During the winter months, north and northwest swells are common, so Maui’s west and south sides offer better dive conditions. Southern and southwest swells dominate in the summer, so staying on the west or northwest sides is advantageous. The main tourist areas of the west and northwest side include Lahaina, Ka’anapali, Kahana, Napili and Kapalua; and for the south side, Kihei, Wailea and Makena.

What It’s Like to Dive Right Now

Boat and shore diving are both available on Maui. For diving around Lanai, Molokini or Molokai islands you will need to sign up for a boat charter. Boat charters can also be booked to access sites closer to shore, like Red Hill on the South side. Boats are operating at reduced capacity and less frequently than pre-Covid, so reserve ahead of time to secure your spot. On the up side, this means more room on the boat for gear storage! Hand sanitizer is readily available and contact areas are regularly cleaned but there is no mask rinse bucket due to safety precautions. All passengers must wear a face covering on the boat unless getting into the water. Visibility at most offshore sites tends to be in the 100 foot and more range. Top sites include Molokini Crater and Backwall, The Cathedrals at Lanai, the hammerhead dive at Molokai, and the Carthaginian shipwreck. If planning to shore dive, most shops offer full gear rental, including tanks and weights, and guided shore dives if you are not familiar with the dive site or prefer to have an extra pair of eyes for safety. The visibility at sites varies according to the swell and tides but a good rule of thumb is that in favorable conditions, most sites are usually in the 40 to 60 foot and above range. Top sites include Mala Wharf, Black Rock, Honolua Bay, Olowalu, Makena Landing, and Ulua Beach.

What Should I Do During My Surface Interval?

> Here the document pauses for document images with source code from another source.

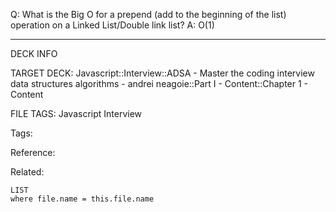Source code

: Q: What is the Big O for a prepend (add to the beginning of the list) operation on a Linked List/Double link list?
A: O(1)
<!--ID: 1690026322616-->

---

DECK INFO

TARGET DECK: Javascript::Interview::ADSA - Master the coding interview data structures algorithms - andrei neagoie::Part I - Content::Chapter 1 - Content

FILE TAGS: Javascript Interview

Tags:

Reference:

Related:

```dataview
LIST
where file.name = this.file.name
```
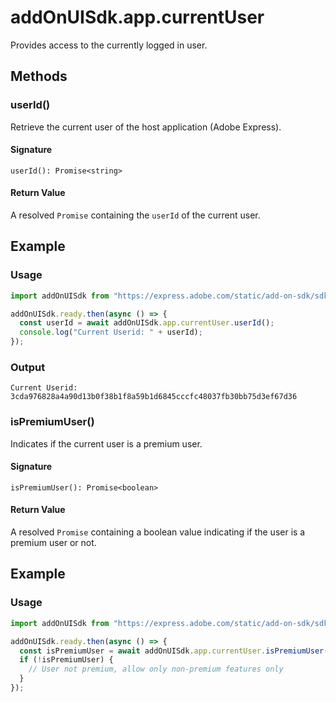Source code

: # addOnUISdk.app.currentUser

Provides access to the currently logged in user.

## Methods

### userId()

Retrieve the current user of the host application (Adobe Express).

#### Signature

`userId(): Promise<string>`

#### Return Value

A resolved `Promise` containing the `userId` of the current user.

## Example

<CodeBlock slots="heading, code" repeat="2" />

### Usage

```js
import addOnUISdk from "https://express.adobe.com/static/add-on-sdk/sdk.js";

addOnUISdk.ready.then(async () => {
  const userId = await addOnUISdk.app.currentUser.userId();
  console.log("Current Userid: " + userId);
});
```

### Output

`Current Userid: 3cda976828a4a90d13b0f38b1f8a59b1d6845cccfc48037fb30bb75d3ef67d36`

### isPremiumUser()

Indicates if the current user is a premium user.

#### Signature

`isPremiumUser(): Promise<boolean>`

#### Return Value

A resolved `Promise` containing a boolean value indicating if the user is a premium user or not.

## Example

### Usage

```js
import addOnUISdk from "https://express.adobe.com/static/add-on-sdk/sdk.js";

addOnUISdk.ready.then(async () => {
  const isPremiumUser = await addOnUISdk.app.currentUser.isPremiumUser();
  if (!isPremiumUser) {
    // User not premium, allow only non-premium features only
  }
});
```

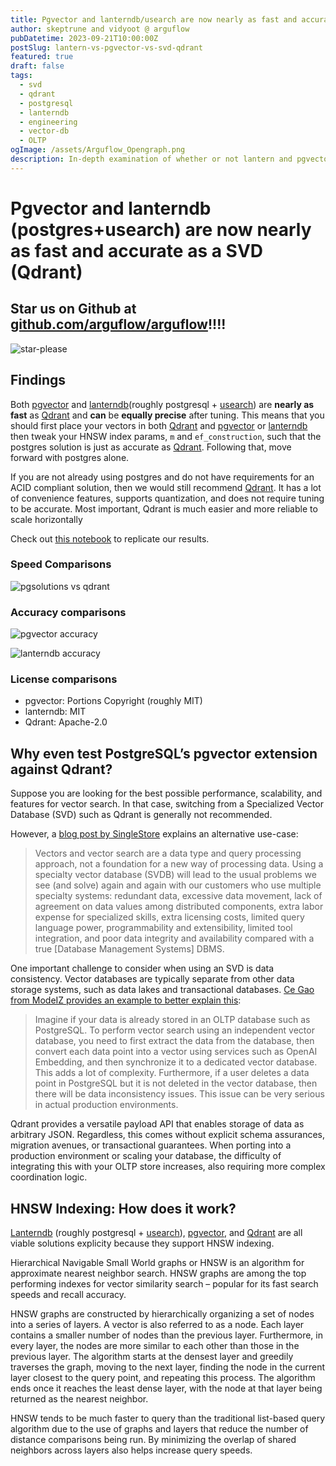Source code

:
 ```yaml
---
title: Pgvector and lanterndb/usearch are now nearly as fast and accurate as a SVDB (Qdrant)
author: skeptrune and vidyoot @ arguflow
pubDatetime: 2023-09-21T10:00:00Z
postSlug: lantern-vs-pgvector-vs-svd-qdrant
featured: true
draft: false
tags:
  - svd
  - qdrant
  - postgresql
  - lanterndb
  - engineering
  - vector-db
  - OLTP
ogImage: /assets/Arguflow_Opengraph.png
description: In-depth examination of whether or not lantern and pgvector are able to replace your specialized vector database
---
```


# Pgvector and lanterndb (postgres+usearch) are now nearly as fast and accurate as a SVD (Qdrant)

## Star us on Github at [github.com/arguflow/arguflow](https://github.com/arguflow/arguflow)!!!!

![star-please](/assets/please-star-us.png)

## Findings

Both [pgvector](https://github.com/pgvector/pgvector) and [lanterndb](https://lantern.dev/)(roughly postgresql + [usearch](https://www.unum.cloud/)) are **nearly as fast** as [Qdrant](https://qdrant.tech/) and **can** be **equally precise** after tuning. This means that you should first place your vectors in both [Qdrant](https://qdrant.tech/) and [pgvector](https://github.com/pgvector/pgvector) or [lanterndb](https://lantern.dev/) then tweak your HNSW index params, `m` and `ef_construction`, such that the postgres solution is just as accurate as [Qdrant](https://qdrant.tech/). Following that, move forward with postgres alone.

If you are not already using postgres and do not have requirements for an ACID compliant solution, then we would still recommend [Qdrant](https://qdrant.tech/). It has a lot of convenience features, supports quantization, and does not require tuning to be accurate. Most important, Qdrant is much easier and more reliable to scale horizontally

Check out [this notebook](https://github.com/arguflow/qdrant-svd-vs-lantern-vs-pgvector) to replicate our results. 

### Speed Comparisons

![pgsolutions vs qdrant](/assets/speed-comparison.png)

### Accuracy comparisons

![pgvector accuracy](/assets/pgvector-accuracy.png)

![lanterndb accuracy](/assets/lanterndb-accuracy.png)

### License comparisons 

- pgvector: Portions Copyright (roughly MIT)
- lanterndb: MIT
- Qdrant: Apache-2.0

## Why even test PostgreSQL’s pgvector extension against Qdrant?

Suppose you are looking for the best possible performance, scalability, and features for vector search. In that case, switching from a Specialized Vector Database (SVD) such as Qdrant is generally not recommended.

However, a [blog post by SingleStore](https://www.singlestore.com/blog/why-your-vector-database-should-not-be-a-vector-database/) explains an alternative use-case:

>Vectors and vector search are a data type and query processing approach, not a foundation for a new way of processing data. Using a specialty vector database (SVDB) will lead to the usual problems we see (and solve) again and again with our customers who use multiple specialty systems: redundant data, excessive data movement, lack of agreement on data values among distributed components, extra labor expense for specialized skills, extra licensing costs, limited query language power, programmability and extensibility, limited tool integration, and poor data integrity and availability compared with a true [Database Management Systems] DBMS.

One important challenge to consider when using an SVD is data consistency. Vector databases are typically separate from other data storage systems, such as data lakes and transactional databases. [Ce Gao from ModeIZ provides an example to better explain this](https://modelz.ai/blog/pgvector):

>Imagine if your data is already stored in an OLTP database such as PostgreSQL. To perform vector search using an independent vector database, you need to first extract the data from the database, then convert each data point into a vector using services such as OpenAI Embedding, and then synchronize it to a dedicated vector database. This adds a lot of complexity. Furthermore, if a user deletes a data point in PostgreSQL but it is not deleted in the vector database, then there will be data inconsistency issues. This issue can be very serious in actual production environments.

Qdrant provides a versatile payload API that enables storage of data as arbitrary JSON. Regardless, this comes without explicit schema assurances, migration avenues, or transactional guarantees. When porting into a production environment or scaling your database, the difficulty of integrating this with your OLTP store increases, also requiring more complex coordination logic. 

## HNSW Indexing: How does it work?

[Lanterndb](https://lantern.dev/) (roughly postgresql + [usearch](https://www.unum.cloud/)), [pgvector](https://github.com/pgvector/pgvector), and [Qdrant](https://qdrant.tech/) are all viable solutions explicity because they support HNSW indexing.

Hierarchical Navigable Small World graphs or HNSW is an algorithm for approximate nearest neighbor search. HNSW graphs are among the top performing indexes for vector similarity search – popular for its fast search speeds and recall accuracy. 

HNSW graphs are constructed by hierarchically organizing a set of nodes into a series of layers. A vector is also referred to as a node. Each layer contains a smaller number of nodes than the previous layer. Furthermore, in every layer, the nodes are more similar to each other than those in the previous layer. The algorithm starts at the densest layer and greedily traverses the graph, moving to the next layer, finding the node in the current layer closest to the query point, and repeating this process. The algorithm ends once it reaches the least dense layer, with the node at that layer being returned as the nearest neighbor. 

HNSW tends to be much faster to query than the traditional list-based query algorithm due to the use of graphs and layers that reduce the number of distance comparisons being run. By minimizing the overlap of shared neighbors across layers also helps increase query speeds.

For non-divers and those wanting to try something else, Maui offers whale watching, hiking, surfing, biking down the Haleakala volcano, driving the world-famous “Road to Hana” and of course, a number of stunning white sand beaches. Some of my favorite beaches include D.T. Fleming Beach Park for boogie boarding, Ka’anapali at Black Rock for leisure and turtle viewing, Ho’okipa for turtles at sunset, and also Napili Bay and Makena. If you are lucky and come when the infamous surf spot Jaws (Pe’ahi) is breaking, then definitely don’t miss a trip to its lookout spot off the main highway. And, finally, don’t forget to just relax — after all, as they say, “Maui No Ka ‘Oi,” or “Maui is the best!”